[Instructions for the task]
For each line below that contains the word "harmful", make a copy.

[Source data]
● ● ● ● ● ● ●
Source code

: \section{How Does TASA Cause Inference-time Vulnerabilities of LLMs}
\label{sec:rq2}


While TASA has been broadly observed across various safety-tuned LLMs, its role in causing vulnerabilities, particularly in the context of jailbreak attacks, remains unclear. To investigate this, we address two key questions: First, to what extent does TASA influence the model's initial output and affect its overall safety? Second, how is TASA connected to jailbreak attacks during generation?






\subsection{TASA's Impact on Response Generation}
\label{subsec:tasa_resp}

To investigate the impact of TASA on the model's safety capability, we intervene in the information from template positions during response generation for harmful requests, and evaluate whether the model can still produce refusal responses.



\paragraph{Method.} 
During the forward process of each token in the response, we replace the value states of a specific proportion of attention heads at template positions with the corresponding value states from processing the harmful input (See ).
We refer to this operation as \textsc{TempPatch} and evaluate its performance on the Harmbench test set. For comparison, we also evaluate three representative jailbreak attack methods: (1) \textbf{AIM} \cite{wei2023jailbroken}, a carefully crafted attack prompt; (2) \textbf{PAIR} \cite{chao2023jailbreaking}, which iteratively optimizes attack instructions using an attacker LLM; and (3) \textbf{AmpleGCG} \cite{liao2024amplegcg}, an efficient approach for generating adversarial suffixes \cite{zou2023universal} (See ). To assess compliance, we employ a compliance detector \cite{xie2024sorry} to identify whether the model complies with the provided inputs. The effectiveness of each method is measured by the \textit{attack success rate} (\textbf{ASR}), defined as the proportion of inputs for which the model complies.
● ● ● ● ● ● ●
[Exercise answer]
To investigate the impact of TASA on the model's safety capability, we intervene in the information from template positions during response generation for harmful requests, and evaluate whether the model can still produce refusal responses.
During the forward process of each token in the response, we replace the value states of a specific proportion of attention heads at template positions with the corresponding value states from processing the harmful input (See ).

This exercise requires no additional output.